### What to work on
Look through the data below for the string "鲁惠见了", and copy every line where it turns up.

### Available records
========================================================================
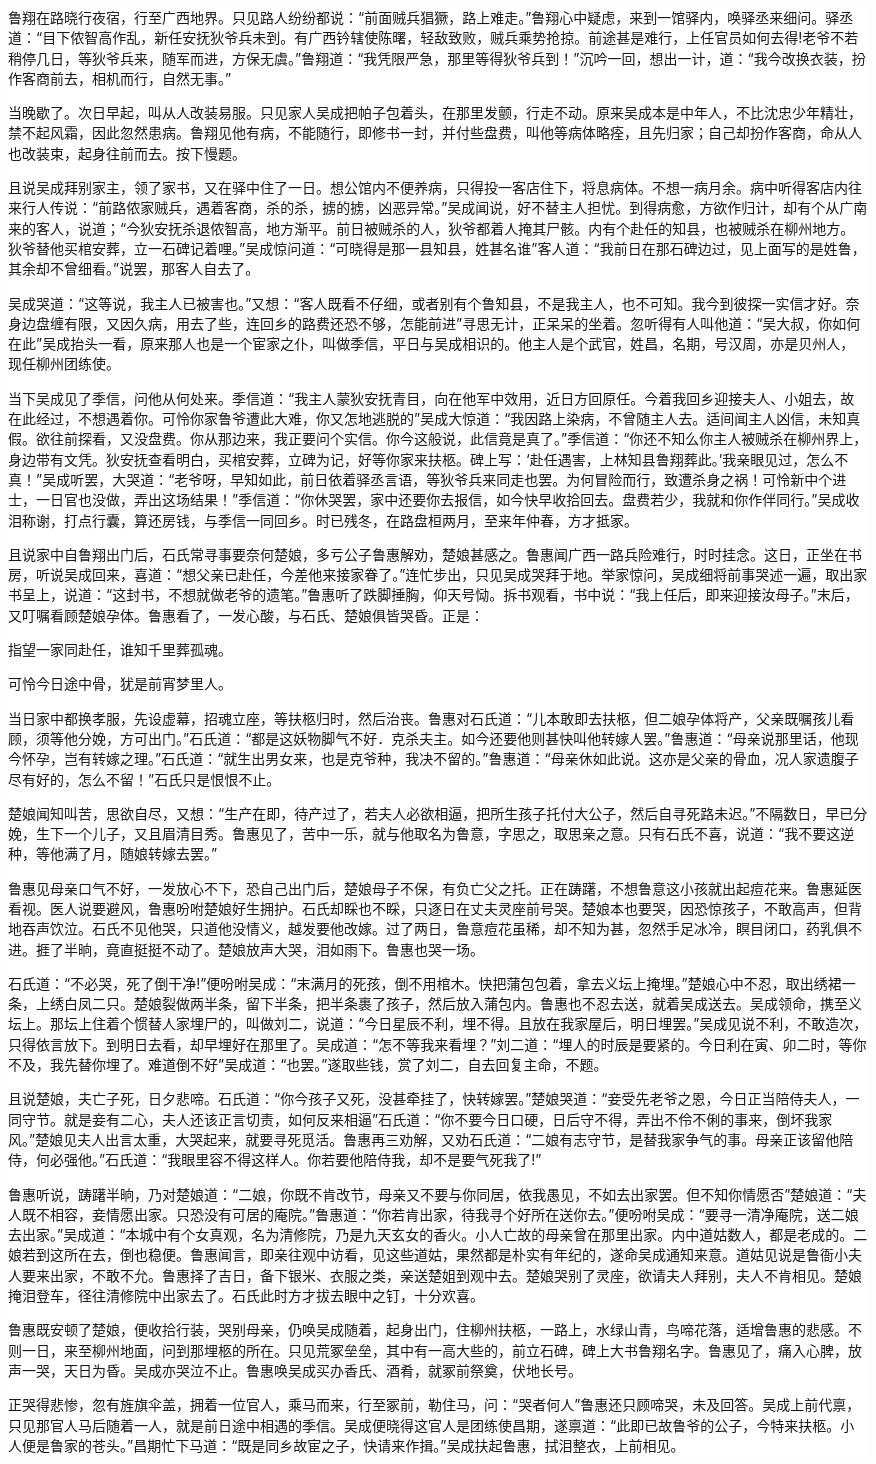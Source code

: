 鲁翔在路晓行夜宿，行至广西地界。只见路人纷纷都说：“前面贼兵猖獗，路上难走。”鲁翔心中疑虑，来到一馆驿内，唤驿丞来细问。驿丞道：“目下侬智高作乱，新任安抚狄爷兵未到。有广西钤辖使陈曙，轻敌致败，贼兵乘势抢掠。前途甚是难行，上任官员如何去得!老爷不若稍停几日，等狄爷兵来，随军而进，方保无虞。”鲁翔道：“我凭限严急，那里等得狄爷兵到！”沉吟一回，想出一计，道：“我今改换衣装，扮作客商前去，相机而行，自然无事。”  

当晚歇了。次日早起，叫从人改装易服。只见家人吴成把帕子包着头，在那里发颤，行走不动。原来吴成本是中年人，不比沈忠少年精壮，禁不起风霜，因此忽然患病。鲁翔见他有病，不能随行，即修书一封，并付些盘费，叫他等病体略痊，且先归家；自己却扮作客商，命从人也改装束，起身往前而去。按下慢题。  

且说吴成拜别家主，领了家书，又在驿中住了一日。想公馆内不便养病，只得投一客店住下，将息病体。不想一病月余。病中听得客店内往来行人传说：“前路侬家贼兵，遇着客商，杀的杀，掳的掳，凶恶异常。”吴成闻说，好不替主人担忧。到得病愈，方欲作归计，却有个从广南来的客人，说道；“今狄安抚杀退侬智高，地方渐平。前日被贼杀的人，狄爷都着人掩其尸骸。内有个赴任的知县，也被贼杀在柳州地方。狄爷替他买棺安葬，立一石碑记着哩。”吴成惊问道：“可晓得是那一县知县，姓甚名谁”客人道：“我前日在那石碑边过，见上面写的是姓鲁，其余却不曾细看。”说罢，那客人自去了。  

吴成哭道：“这等说，我主人已被害也。”又想：“客人既看不仔细，或者别有个鲁知县，不是我主人，也不可知。我今到彼探一实信才好。奈身边盘缠有限，又因久病，用去了些，连回乡的路费还恐不够，怎能前进”寻思无计，正呆呆的坐着。忽听得有人叫他道：“吴大叔，你如何在此”吴成抬头一看，原来那人也是一个宦家之仆，叫做季信，平日与吴成相识的。他主人是个武官，姓昌，名期，号汉周，亦是贝州人，现任柳州团练使。  

当下吴成见了季信，问他从何处来。季信道：“我主人蒙狄安抚青目，向在他军中效用，近日方回原任。今着我回乡迎接夫人、小姐去，故在此经过，不想遇着你。可怜你家鲁爷遭此大难，你又怎地逃脱的”吴成大惊道：“我因路上染病，不曾随主人去。适间闻主人凶信，未知真假。欲往前探看，又没盘费。你从那边来，我正要问个实信。你今这般说，此信竟是真了。”季信道：“你还不知么你主人被贼杀在柳州界上，身边带有文凭。狄安抚查看明白，买棺安葬，立碑为记，好等你家来扶柩。碑上写：‘赴任遇害，上林知县鲁翔葬此。’我亲眼见过，怎么不真！”吴成听罢，大哭道：“老爷呀，早知如此，前日依着驿丞言语，等狄爷兵来同走也罢。为何冒险而行，致遭杀身之祸！可怜新中个进士，一日官也没做，弄出这场结果！”季信道：“你休哭罢，家中还要你去报信，如今快早收拾回去。盘费若少，我就和你作伴同行。”吴成收泪称谢，打点行囊，算还房钱，与季信一同回乡。时已残冬，在路盘桓两月，至来年仲春，方才抵家。  

且说家中自鲁翔出门后，石氏常寻事要奈何楚娘，多亏公子鲁惠解劝，楚娘甚感之。鲁惠闻广西一路兵险难行，时时挂念。这日，正坐在书房，听说吴成回来，喜道：“想父亲已赴任，今差他来接家眷了。”连忙步出，只见吴成哭拜于地。举家惊问，吴成细将前事哭述一遍，取出家书呈上，说道：“这封书，不想就做老爷的遗笔。”鲁惠听了跌脚捶胸，仰天号恸。拆书观看，书中说：“我上任后，即来迎接汝母子。”末后，又叮嘱看顾楚娘孕体。鲁惠看了，一发心酸，与石氏、楚娘俱皆哭昏。正是：  

指望一家同赴任，谁知千里葬孤魂。  

可怜今日途中骨，犹是前宵梦里人。  

当日家中都换孝服，先设虚幕，招魂立座，等扶柩归时，然后治丧。鲁惠对石氏道：“儿本敢即去扶柩，但二娘孕体将产，父亲既嘱孩儿看顾，须等他分娩，方可出门。”石氏道：“都是这妖物脚气不好．克杀夫主。如今还要他则甚快叫他转嫁人罢。”鲁惠道：“母亲说那里话，他现今怀孕，岂有转嫁之理。”石氏道：“就生出男女来，也是克爷种，我决不留的。”鲁惠道：“母亲休如此说。这亦是父亲的骨血，况人家遗腹子尽有好的，怎么不留！”石氏只是恨恨不止。  

楚娘闻知叫苦，思欲自尽，又想：“生产在即，待产过了，若夫人必欲相逼，把所生孩子托付大公子，然后自寻死路未迟。”不隔数日，早已分娩，生下一个儿子，又且眉清目秀。鲁惠见了，苦中一乐，就与他取名为鲁意，字思之，取思亲之意。只有石氏不喜，说道：“我不要这逆种，等他满了月，随娘转嫁去罢。”  

鲁惠见母亲口气不好，一发放心不下，恐自己出门后，楚娘母子不保，有负亡父之托。正在踌躇，不想鲁意这小孩就出起痘花来。鲁惠延医看视。医人说要避风，鲁惠吩咐楚娘好生拥护。石氏却睬也不睬，只逐日在丈夫灵座前号哭。楚娘本也要哭，因恐惊孩子，不敢高声，但背地吞声饮泣。石氏不见他哭，只道他没情义，越发要他改嫁。过了两日，鲁意痘花虽稀，却不知为甚，忽然手足冰冷，瞑目闭口，药乳俱不进。捱了半晌，竟直挺挺不动了。楚娘放声大哭，泪如雨下。鲁惠也哭一场。  

石氏道：“不必哭，死了倒干净!”便吩咐吴成：“末满月的死孩，倒不用棺木。快把蒲包包着，拿去义坛上掩埋。”楚娘心中不忍，取出绣裙一条，上绣白凤二只。楚娘裂做两半条，留下半条，把半条裹了孩子，然后放入蒲包内。鲁惠也不忍去送，就着吴成送去。吴成领命，携至义坛上。那坛上住着个惯替人家埋尸的，叫做刘二，说道：“今日星辰不利，埋不得。且放在我家屋后，明日埋罢。”吴成见说不利，不敢造次，只得依言放下。到明日去看，却早埋好在那里了。吴成道：“怎不等我来看埋？”刘二道：“埋人的时辰是要紧的。今日利在寅、卯二时，等你不及，我先替你埋了。难道倒不好”吴成道：“也罢。”遂取些钱，赏了刘二，自去回复主命，不题。  

且说楚娘，夫亡子死，日夕悲啼。石氏道：“你今孩子又死，没甚牵挂了，快转嫁罢。”楚娘哭道：“妾受先老爷之恩，今日正当陪侍夫人，一同守节。就是妾有二心，夫人还该正言切责，如何反来相逼”石氏道：“你不要今日口硬，日后守不得，弄出不伶不俐的事来，倒坏我家风。”楚娘见夫人出言太重，大哭起来，就要寻死觅活。鲁惠再三劝解，又劝石氏道：“二娘有志守节，是替我家争气的事。母亲正该留他陪侍，何必强他。”石氏道：“我眼里容不得这样人。你若要他陪侍我，却不是要气死我了!”  

鲁惠听说，踌躇半晌，乃对楚娘道：“二娘，你既不肯改节，母亲又不要与你同居，依我愚见，不如去出家罢。但不知你情愿否”楚娘道：“夫人既不相容，妾情愿出家。只恐没有可居的庵院。”鲁惠道：“你若肯出家，待我寻个好所在送你去。”便吩咐吴成：“要寻一清净庵院，送二娘去出家。”吴成道：“本城中有个女真观，名为清修院，乃是九天玄女的香火。小人亡故的母亲曾在那里出家。内中道姑数人，都是老成的。二娘若到这所在去，倒也稳便。鲁惠闻言，即亲往观中访看，见这些道姑，果然都是朴实有年纪的，遂命吴成通知来意。道姑见说是鲁衙小夫人要来出家，不敢不允。鲁惠择了吉日，备下银米、衣服之类，亲送楚姐到观中去。楚娘哭别了灵座，欲请夫人拜别，夫人不肯相见。楚娘掩泪登车，径往清修院中出家去了。石氏此时方才拔去眼中之钉，十分欢喜。  

鲁惠既安顿了楚娘，便收拾行装，哭别母亲，仍唤吴成随着，起身出门，住柳州扶柩，一路上，水绿山青，鸟啼花落，适增鲁惠的悲感。不则一日，来至柳州地面，问到那埋柩的所在。只见荒冢垒垒，其中有一高大些的，前立石碑，碑上大书鲁翔名字。鲁惠见了，痛入心脾，放声一哭，天日为昏。吴成亦哭泣不止。鲁惠唤吴成买办香氏、酒肴，就冢前祭奠，伏地长号。  

正哭得悲惨，忽有旌旗伞盖，拥着一位官人，乘马而来，行至冢前，勒住马，问：“哭者何人”鲁惠还只顾啼哭，未及回答。吴成上前代禀，只见那官人马后随着一人，就是前日途中相遇的季信。吴成便晓得这官人是团练使昌期，遂禀道：“此即已故鲁爷的公子，今特来扶柩。小人便是鲁家的苍头。”昌期忙下马道：“既是同乡故宦之子，快请来作揖。”吴成扶起鲁惠，拭泪整衣，上前相见。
========================================================================
### Written reply
楚娘闻知叫苦，思欲自尽，又想：“生产在即，待产过了，若夫人必欲相逼，把所生孩子托付大公子，然后自寻死路未迟。”不隔数日，早已分娩，生下一个儿子，又且眉清目秀。鲁惠见了，苦中一乐，就与他取名为鲁意，字思之，取思亲之意。只有石氏不喜，说道：“我不要这逆种，等他满了月，随娘转嫁去罢。”  
鲁惠既安顿了楚娘，便收拾行装，哭别母亲，仍唤吴成随着，起身出门，住柳州扶柩，一路上，水绿山青，鸟啼花落，适增鲁惠的悲感。不则一日，来至柳州地面，问到那埋柩的所在。只见荒冢垒垒，其中有一高大些的，前立石碑，碑上大书鲁翔名字。鲁惠见了，痛入心脾，放声一哭，天日为昏。吴成亦哭泣不止。鲁惠唤吴成买办香氏、酒肴，就冢前祭奠，伏地长号。  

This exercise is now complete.